17. Glass with a volume of 200-250 ml on a thin long stem, very narrow at the base and very wide at the neck, intended for the Margarita cocktail and its variations, as well as for frozen drinks. The edges of this glass are usually decorated with a sugar border.

18. Hurricane - a long tulip-shaped glass with a short curly leg volume of 400-480 ml - specially designed for serving tropical cocktails such as "Blue Hawaii" or "Pina Colada".

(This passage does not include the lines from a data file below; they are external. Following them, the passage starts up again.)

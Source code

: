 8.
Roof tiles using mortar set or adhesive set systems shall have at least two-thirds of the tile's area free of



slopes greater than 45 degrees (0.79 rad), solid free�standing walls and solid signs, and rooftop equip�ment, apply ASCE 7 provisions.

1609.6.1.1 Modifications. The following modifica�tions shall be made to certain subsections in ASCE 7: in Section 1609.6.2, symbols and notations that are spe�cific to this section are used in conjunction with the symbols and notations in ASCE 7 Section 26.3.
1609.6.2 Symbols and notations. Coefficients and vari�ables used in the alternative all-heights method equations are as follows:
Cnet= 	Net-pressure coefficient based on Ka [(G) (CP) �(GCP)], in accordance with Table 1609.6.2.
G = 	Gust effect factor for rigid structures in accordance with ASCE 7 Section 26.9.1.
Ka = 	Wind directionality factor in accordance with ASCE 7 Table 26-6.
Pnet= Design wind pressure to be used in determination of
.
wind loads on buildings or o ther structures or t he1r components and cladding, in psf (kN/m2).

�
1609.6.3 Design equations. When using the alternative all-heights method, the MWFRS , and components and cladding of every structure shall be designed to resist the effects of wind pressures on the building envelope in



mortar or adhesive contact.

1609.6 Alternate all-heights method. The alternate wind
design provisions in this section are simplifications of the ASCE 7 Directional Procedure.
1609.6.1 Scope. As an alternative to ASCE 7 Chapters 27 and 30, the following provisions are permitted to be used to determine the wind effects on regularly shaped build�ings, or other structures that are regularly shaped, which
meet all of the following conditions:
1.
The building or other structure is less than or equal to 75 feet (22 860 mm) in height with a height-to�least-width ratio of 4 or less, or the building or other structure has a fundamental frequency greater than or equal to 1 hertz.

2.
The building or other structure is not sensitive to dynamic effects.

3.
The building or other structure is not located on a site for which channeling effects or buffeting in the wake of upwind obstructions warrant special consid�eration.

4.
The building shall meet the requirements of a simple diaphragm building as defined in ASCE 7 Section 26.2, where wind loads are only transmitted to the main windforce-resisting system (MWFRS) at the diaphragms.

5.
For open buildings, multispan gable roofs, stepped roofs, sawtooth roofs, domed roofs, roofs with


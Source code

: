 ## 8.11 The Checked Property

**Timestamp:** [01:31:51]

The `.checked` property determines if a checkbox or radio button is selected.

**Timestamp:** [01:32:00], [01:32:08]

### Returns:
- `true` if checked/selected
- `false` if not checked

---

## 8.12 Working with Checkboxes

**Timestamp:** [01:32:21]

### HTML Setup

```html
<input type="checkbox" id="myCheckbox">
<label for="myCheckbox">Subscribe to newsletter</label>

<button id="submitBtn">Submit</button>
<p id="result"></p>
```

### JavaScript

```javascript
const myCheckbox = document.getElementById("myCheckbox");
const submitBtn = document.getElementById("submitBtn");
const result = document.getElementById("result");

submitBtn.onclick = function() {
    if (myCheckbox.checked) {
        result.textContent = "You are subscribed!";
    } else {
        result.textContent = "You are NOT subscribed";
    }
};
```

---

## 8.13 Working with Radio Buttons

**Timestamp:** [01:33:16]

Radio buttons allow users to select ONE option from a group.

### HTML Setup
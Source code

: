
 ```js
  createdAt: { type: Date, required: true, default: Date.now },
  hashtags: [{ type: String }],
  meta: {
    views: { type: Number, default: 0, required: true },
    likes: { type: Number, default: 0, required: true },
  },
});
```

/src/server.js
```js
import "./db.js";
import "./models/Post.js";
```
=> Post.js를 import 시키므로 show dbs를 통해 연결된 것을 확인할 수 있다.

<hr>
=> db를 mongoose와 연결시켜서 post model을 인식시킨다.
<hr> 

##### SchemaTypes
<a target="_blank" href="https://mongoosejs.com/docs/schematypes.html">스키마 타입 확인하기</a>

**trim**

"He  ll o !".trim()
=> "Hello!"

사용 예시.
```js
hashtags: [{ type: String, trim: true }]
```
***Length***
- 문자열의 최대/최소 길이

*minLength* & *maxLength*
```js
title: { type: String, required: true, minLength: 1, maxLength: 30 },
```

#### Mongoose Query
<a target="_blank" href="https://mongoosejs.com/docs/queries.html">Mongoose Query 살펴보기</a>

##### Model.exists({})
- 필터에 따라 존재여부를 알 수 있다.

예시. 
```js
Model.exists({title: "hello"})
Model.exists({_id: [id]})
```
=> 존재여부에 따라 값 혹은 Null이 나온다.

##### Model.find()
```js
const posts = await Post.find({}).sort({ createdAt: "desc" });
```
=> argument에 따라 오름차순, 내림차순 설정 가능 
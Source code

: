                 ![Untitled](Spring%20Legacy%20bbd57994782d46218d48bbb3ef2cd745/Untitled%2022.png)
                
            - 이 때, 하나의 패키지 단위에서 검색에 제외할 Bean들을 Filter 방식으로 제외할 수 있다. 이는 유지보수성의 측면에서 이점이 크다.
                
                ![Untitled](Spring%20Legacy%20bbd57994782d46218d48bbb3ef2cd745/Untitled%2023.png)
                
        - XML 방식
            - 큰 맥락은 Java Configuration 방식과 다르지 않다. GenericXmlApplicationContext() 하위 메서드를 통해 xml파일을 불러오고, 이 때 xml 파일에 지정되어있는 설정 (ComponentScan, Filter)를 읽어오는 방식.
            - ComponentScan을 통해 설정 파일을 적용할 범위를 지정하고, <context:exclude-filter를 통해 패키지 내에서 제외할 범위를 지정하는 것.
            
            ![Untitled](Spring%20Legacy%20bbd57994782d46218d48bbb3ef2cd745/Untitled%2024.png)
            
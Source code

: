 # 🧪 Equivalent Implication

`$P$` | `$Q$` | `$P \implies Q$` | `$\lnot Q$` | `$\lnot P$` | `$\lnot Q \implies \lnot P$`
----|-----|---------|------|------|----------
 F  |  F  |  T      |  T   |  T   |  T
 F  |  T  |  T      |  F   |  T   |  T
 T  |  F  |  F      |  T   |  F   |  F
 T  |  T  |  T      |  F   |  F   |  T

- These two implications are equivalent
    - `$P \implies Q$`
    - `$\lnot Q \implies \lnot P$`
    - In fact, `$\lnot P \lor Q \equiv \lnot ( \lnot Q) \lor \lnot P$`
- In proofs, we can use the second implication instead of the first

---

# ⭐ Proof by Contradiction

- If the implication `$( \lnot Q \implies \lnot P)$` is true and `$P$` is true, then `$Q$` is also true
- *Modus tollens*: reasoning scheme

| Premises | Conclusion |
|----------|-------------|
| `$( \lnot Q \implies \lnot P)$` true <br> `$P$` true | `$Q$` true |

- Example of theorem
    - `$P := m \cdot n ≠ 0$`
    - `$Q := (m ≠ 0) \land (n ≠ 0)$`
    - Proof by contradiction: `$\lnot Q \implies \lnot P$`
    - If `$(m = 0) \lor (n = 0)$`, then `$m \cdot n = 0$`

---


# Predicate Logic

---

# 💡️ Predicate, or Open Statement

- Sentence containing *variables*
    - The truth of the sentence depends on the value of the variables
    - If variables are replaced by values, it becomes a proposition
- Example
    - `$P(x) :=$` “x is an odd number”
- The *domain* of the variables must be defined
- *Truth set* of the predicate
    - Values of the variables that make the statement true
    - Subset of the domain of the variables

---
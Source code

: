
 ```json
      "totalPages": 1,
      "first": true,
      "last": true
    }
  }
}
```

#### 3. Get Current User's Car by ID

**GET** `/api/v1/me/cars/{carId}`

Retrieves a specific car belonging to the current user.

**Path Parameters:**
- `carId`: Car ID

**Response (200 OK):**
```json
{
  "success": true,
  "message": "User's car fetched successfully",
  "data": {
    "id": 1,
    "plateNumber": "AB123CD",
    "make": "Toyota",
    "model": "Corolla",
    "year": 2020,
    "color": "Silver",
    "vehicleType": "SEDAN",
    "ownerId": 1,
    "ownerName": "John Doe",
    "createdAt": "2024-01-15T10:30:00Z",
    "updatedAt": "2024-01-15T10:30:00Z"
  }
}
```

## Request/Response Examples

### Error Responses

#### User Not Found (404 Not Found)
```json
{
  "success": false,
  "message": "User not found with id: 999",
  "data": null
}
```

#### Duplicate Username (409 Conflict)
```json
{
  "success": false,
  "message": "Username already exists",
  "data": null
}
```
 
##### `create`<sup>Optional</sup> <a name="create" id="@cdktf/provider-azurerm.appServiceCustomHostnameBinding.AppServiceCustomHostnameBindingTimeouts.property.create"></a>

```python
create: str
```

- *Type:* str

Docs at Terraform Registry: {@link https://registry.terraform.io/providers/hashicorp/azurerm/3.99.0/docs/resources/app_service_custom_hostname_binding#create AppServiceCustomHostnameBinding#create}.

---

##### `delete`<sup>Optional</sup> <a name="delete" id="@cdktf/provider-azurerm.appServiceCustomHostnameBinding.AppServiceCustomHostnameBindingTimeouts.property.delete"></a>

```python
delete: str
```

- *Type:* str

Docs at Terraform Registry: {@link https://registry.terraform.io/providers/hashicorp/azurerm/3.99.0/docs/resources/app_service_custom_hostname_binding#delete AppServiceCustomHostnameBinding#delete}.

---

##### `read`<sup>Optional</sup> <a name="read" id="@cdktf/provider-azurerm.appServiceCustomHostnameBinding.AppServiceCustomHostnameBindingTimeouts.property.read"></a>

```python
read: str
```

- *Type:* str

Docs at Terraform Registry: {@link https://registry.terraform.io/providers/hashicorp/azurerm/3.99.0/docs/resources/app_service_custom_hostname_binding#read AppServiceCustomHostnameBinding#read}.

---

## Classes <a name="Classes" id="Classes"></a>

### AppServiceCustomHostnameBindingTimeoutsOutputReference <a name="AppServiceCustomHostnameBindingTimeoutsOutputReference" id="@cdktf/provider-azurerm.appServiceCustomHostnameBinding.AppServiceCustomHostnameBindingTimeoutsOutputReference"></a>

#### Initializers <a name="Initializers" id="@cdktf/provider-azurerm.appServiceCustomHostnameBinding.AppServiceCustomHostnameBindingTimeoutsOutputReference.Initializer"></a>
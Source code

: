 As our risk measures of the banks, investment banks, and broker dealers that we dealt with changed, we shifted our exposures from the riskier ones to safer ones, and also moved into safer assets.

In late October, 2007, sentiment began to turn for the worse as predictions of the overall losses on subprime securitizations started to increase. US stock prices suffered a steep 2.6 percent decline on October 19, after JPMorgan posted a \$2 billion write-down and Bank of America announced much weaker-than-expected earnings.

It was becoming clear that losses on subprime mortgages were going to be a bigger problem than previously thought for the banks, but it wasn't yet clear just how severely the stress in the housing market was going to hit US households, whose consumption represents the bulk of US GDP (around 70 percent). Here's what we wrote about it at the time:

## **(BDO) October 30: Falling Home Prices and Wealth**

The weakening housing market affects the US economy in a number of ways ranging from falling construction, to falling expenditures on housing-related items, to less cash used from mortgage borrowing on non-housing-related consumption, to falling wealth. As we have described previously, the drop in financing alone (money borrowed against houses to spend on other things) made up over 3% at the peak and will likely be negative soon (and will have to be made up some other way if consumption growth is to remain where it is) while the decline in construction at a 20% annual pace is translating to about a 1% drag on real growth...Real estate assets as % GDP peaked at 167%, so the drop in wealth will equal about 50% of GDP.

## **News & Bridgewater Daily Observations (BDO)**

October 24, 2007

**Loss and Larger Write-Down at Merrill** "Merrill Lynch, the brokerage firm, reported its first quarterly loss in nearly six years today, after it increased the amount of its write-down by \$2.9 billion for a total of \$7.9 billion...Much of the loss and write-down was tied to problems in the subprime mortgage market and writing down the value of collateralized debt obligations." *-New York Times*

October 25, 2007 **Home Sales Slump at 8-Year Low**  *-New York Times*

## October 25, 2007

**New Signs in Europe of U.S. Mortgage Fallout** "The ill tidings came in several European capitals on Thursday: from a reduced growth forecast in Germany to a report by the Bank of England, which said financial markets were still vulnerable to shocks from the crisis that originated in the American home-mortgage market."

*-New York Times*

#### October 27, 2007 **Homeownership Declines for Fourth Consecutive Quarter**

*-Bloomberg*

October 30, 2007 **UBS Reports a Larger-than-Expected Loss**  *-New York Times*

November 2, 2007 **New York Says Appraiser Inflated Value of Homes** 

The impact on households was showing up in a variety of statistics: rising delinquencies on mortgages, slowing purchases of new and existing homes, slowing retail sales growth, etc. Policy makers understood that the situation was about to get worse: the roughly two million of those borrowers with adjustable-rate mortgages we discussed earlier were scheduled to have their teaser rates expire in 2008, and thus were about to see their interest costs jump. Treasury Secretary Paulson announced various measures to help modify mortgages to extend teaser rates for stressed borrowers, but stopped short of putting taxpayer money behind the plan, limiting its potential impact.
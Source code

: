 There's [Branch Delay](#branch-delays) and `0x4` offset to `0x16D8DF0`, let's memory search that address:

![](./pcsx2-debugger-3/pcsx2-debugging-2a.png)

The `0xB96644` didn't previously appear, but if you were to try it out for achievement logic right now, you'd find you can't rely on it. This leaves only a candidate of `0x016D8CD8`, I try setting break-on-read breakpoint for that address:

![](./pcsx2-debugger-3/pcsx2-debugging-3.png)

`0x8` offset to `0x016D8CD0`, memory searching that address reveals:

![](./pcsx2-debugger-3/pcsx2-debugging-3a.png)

19. Glass for grappa. Grappaglas (Grappaglas) is used to serve grappa (an Italian alcoholic drink, a tincture of grape pomace, used to be considered a drink for the poor). It differs from other wine glasses in its unusual shape: a narrow neck and a spherical base. This allows a very narrow stream of drink to be delivered to the tip of the tongue, highlighting the components in the taste, this glass neutralizes the alcohol in the aftertaste, harmonizing it with other components. Italians claim that only after drinking grappa from such a glass, you can feel the spirit of Italy.

20. A small glass on a thick stem it is used for cocktails of the sour group, which have a sour taste due to the content of citrus juices.

21. In small narrow glass with a volume of 50-120 ml pousse cafe is served - layered cocktails, the individual components of which are selected in contrasting colors, arranged in layers and do not mix with each other.

22. Irish coffee- a glass in the shape of a tulip with a short stem and a thick handle made of heat-resistant glass with a volume of 240-320 ml - specially designed to serve hot drinks such as mulled wine, grog or Irish coffee, but also suitable for coffee cocktails, drinks with ice cream.

23. In bowls with a volume of 100-180 ml serve hot punch, filling them three-quarters full.

We hope the article will help you in preparing for the holiday in honor of the baptism of your baby.